Prevalence is a valuable epidemiological measure about the burden of disease in a community for planning health services; however, true prevalence is typically underestimated and there exists no
reliable method of confirming the estimate of this prevalence in question. This thesis studies imprecise priors for the development of a statistical reasoning framework regarding this epidemiological decision making problem. The concept of imprecise probabilities introduced by Walley (1991) is
adopted for the construction of this inferential framework in order to model prior ignorance and quantify the degree of imprecision associated with the inferential process.

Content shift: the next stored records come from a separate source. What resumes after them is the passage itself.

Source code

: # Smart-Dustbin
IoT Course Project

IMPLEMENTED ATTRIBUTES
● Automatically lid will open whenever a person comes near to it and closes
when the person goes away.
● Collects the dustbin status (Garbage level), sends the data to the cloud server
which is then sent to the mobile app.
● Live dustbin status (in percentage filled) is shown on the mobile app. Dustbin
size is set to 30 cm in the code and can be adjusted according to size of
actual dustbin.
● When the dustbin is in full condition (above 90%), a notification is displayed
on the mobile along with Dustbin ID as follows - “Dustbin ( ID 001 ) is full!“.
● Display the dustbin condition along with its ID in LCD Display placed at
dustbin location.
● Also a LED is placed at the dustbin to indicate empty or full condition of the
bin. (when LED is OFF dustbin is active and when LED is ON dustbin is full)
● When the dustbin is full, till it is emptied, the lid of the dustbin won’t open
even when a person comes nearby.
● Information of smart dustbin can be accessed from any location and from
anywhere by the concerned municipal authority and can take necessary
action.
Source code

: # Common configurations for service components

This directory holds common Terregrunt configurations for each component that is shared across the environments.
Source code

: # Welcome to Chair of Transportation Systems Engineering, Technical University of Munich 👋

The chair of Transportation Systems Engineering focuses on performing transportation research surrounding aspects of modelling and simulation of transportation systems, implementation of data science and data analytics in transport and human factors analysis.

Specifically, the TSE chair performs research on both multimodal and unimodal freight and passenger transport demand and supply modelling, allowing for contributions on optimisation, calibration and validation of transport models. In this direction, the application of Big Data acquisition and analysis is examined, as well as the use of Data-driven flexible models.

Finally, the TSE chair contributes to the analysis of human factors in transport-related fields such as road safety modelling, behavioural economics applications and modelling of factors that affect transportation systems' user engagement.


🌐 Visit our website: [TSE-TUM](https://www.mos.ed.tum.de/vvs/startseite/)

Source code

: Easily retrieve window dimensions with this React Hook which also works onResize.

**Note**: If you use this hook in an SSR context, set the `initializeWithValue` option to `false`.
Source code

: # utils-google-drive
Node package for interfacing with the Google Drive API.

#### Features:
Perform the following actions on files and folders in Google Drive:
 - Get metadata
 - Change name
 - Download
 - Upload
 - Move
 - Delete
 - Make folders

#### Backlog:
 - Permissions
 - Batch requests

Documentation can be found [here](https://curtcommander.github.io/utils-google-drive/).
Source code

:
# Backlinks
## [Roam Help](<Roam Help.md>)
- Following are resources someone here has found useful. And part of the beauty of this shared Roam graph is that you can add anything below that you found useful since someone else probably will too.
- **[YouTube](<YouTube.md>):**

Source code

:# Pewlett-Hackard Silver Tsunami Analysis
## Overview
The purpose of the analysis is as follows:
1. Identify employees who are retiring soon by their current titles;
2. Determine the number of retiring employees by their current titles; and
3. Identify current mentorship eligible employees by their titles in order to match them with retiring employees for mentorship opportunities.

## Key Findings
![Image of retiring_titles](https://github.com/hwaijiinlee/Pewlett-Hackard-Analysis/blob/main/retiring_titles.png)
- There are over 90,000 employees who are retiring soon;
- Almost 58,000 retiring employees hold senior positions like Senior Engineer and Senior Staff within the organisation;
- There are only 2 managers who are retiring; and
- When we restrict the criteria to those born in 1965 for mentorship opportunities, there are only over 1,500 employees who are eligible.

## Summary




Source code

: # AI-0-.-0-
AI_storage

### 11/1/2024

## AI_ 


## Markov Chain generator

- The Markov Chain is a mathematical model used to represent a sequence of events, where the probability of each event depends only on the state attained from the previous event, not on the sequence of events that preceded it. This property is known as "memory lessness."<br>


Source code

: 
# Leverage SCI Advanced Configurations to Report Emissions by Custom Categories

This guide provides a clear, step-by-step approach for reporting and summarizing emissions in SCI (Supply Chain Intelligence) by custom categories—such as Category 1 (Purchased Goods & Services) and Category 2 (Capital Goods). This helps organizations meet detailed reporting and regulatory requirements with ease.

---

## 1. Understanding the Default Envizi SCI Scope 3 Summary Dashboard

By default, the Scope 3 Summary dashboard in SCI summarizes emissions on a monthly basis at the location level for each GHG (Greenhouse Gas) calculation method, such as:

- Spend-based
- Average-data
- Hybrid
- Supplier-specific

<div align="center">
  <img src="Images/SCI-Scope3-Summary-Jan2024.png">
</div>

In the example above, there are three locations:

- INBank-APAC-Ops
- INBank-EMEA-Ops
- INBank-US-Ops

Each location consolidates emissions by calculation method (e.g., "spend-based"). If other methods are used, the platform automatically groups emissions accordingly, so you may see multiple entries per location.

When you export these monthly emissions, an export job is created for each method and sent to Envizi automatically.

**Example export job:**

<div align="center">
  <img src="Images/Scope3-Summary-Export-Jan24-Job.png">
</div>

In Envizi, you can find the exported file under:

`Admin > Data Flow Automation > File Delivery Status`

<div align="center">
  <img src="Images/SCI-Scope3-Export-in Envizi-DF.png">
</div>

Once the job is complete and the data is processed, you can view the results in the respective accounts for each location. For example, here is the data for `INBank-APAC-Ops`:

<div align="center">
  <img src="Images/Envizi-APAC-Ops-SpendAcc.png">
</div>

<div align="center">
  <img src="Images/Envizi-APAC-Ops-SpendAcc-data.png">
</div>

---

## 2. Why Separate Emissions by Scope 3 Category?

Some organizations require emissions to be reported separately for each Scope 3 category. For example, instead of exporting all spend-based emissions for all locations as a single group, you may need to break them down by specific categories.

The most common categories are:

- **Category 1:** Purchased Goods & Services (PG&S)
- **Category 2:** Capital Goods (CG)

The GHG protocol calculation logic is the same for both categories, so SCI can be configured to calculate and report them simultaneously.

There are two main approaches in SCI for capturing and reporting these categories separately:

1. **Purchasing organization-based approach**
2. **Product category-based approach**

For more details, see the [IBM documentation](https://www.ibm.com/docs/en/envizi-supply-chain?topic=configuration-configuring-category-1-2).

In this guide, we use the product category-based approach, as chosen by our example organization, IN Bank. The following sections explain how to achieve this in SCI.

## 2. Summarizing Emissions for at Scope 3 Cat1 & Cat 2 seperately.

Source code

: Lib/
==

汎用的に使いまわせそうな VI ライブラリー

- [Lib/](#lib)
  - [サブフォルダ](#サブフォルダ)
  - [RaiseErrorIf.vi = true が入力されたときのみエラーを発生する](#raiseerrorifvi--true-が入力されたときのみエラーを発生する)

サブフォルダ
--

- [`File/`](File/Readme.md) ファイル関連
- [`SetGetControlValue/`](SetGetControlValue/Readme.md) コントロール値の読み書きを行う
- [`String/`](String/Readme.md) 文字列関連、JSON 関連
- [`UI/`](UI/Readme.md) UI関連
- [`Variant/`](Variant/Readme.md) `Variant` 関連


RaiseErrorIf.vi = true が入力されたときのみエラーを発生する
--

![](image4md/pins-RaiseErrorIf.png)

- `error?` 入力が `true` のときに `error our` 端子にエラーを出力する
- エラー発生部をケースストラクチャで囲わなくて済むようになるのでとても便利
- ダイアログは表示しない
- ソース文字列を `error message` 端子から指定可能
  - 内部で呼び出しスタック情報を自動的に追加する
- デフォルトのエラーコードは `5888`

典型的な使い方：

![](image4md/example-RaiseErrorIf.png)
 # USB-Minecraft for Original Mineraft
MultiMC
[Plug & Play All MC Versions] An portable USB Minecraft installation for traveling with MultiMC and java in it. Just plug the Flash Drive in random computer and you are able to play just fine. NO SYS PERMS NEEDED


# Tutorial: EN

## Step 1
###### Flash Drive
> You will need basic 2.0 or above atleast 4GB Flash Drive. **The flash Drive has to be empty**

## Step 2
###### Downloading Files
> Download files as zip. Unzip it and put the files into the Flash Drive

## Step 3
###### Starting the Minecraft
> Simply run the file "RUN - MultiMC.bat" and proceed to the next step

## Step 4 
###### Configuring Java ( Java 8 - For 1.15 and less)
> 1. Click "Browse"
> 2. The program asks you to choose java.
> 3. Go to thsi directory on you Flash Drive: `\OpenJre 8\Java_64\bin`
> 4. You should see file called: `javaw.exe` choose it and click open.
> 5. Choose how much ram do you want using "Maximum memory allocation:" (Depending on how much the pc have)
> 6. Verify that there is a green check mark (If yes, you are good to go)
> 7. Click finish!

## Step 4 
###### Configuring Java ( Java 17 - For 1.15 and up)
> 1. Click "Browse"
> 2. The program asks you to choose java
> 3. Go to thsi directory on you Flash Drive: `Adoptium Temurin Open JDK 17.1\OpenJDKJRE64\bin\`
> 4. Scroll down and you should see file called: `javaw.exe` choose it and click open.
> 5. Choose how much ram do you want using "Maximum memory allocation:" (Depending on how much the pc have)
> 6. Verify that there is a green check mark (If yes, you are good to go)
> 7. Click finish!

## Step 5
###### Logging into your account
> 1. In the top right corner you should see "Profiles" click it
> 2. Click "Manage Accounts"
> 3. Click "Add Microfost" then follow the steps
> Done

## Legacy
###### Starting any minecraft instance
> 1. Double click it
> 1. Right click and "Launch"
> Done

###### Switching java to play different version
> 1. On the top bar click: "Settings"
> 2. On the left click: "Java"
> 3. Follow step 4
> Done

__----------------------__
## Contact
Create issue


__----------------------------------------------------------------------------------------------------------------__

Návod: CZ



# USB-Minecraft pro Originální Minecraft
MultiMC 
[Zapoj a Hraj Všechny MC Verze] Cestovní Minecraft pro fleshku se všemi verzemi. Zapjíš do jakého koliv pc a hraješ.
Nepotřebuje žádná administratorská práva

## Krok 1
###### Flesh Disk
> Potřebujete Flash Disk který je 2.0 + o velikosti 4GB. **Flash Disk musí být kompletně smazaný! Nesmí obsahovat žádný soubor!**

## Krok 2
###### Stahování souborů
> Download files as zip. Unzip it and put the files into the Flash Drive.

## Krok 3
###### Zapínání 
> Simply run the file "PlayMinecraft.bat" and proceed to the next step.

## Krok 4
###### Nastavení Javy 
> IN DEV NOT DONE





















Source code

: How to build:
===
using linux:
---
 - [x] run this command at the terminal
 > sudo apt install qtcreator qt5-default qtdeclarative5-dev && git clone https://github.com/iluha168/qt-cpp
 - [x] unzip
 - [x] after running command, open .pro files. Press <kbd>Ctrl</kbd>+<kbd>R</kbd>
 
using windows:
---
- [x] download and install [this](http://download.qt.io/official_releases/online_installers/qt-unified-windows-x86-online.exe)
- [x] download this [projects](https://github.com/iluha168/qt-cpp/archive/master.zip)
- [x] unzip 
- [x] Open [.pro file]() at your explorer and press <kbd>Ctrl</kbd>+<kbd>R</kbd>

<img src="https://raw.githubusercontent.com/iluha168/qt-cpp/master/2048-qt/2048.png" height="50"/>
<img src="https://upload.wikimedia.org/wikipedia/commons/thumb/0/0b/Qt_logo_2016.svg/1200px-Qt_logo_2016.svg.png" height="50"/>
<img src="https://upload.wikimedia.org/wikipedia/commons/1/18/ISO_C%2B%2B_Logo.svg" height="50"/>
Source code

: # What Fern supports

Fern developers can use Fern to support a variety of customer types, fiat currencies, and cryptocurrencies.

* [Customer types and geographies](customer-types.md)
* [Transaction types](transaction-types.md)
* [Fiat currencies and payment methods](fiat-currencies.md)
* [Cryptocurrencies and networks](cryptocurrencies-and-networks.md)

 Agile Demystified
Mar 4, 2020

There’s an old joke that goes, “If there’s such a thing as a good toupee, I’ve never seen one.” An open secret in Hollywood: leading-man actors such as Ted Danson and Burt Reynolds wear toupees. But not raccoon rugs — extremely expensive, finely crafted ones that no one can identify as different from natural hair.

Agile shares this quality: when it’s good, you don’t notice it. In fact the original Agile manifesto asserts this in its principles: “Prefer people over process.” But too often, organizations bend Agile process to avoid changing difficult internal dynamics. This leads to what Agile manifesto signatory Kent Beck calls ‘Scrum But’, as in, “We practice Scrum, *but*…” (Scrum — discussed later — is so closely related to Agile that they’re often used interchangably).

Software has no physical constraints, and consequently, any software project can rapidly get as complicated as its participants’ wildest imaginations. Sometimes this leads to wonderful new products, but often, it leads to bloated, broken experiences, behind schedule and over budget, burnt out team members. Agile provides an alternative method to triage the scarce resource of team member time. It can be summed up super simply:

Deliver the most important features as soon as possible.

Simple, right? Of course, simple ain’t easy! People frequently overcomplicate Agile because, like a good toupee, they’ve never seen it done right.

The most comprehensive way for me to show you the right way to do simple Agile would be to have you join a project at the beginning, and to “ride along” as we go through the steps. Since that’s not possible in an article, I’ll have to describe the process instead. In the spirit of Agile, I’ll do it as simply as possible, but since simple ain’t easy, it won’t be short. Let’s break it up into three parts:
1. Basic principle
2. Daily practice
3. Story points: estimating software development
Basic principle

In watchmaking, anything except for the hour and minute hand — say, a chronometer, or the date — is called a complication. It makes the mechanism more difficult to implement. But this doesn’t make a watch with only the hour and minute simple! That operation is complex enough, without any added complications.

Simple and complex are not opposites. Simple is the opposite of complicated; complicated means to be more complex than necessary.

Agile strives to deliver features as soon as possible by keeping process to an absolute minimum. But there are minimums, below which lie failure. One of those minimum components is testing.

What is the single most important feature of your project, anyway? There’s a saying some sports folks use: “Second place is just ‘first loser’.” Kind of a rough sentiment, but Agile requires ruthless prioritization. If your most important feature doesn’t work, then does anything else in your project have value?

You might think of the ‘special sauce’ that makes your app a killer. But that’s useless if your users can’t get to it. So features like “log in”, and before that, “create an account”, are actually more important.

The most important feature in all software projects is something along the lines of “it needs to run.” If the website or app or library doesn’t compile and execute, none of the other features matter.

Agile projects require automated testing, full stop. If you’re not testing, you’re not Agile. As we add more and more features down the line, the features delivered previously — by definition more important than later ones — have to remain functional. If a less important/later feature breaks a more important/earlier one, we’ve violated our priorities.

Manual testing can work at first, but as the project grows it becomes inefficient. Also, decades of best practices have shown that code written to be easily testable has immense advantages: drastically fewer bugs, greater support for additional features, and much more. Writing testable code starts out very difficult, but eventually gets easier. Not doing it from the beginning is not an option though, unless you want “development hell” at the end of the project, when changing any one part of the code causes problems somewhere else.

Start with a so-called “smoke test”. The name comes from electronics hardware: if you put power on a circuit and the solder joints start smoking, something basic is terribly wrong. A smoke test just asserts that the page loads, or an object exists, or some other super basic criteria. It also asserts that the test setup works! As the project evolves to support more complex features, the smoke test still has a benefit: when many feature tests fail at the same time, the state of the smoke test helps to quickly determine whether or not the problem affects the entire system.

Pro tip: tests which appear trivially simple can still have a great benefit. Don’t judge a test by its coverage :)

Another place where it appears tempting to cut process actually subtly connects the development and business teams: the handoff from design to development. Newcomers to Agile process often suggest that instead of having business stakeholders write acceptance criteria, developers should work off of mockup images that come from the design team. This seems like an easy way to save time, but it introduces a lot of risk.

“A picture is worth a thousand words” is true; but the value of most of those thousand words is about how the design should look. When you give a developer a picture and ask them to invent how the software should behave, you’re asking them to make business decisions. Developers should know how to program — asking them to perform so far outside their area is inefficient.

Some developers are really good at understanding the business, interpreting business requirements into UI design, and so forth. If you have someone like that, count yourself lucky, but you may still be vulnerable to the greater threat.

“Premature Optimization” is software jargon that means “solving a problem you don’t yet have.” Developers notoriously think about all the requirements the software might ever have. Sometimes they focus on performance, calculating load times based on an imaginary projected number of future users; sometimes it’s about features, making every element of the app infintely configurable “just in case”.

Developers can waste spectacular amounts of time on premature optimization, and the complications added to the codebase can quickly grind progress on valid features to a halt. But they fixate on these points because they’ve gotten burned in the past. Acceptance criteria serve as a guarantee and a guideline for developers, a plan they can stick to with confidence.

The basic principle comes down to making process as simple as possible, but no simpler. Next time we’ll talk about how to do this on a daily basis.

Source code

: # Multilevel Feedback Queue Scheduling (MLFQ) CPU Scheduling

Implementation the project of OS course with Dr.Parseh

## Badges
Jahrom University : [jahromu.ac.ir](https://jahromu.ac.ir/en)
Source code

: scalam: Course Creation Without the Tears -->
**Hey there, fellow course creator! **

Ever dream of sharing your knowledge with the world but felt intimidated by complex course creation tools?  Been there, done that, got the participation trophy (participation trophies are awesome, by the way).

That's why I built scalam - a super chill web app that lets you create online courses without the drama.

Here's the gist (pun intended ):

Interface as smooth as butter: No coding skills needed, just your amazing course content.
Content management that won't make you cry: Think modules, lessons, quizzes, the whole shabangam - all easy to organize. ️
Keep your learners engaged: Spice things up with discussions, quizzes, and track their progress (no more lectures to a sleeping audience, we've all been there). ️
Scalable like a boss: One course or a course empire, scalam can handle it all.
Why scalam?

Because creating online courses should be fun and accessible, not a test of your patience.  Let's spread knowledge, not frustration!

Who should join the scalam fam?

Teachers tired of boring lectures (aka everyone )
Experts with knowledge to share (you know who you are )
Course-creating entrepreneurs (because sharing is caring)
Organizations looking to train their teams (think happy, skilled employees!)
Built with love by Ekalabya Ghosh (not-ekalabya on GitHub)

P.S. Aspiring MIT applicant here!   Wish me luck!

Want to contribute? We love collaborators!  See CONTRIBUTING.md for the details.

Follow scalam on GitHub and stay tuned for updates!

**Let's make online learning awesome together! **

The study is restricted to the standard and zero-truncated Poisson sampling models that give an exponential family with a canonical log-link function because of the mechanism involved with the estimation of population size. A three-parameter exponential family of posteriors which includes the normal and log-gamma as limiting cases is introduced by applying normal priors on the canonical parameter of the Poisson sampling models. The canonical parameters simplify dealing with families of priors as Bayesian updating corresponds to a translation of the family in the canonical hyperparameter space. The canonical link function creates a linear relationship between regression coefficients of explanatory variables and the canonical parameters of the sampling distribution. Thus, normal priors on the regression coefficients induce normal priors on the canonical parameters leading to a higher-dimensional exponential family of posteriors whose limiting cases are again normal or log-gamma.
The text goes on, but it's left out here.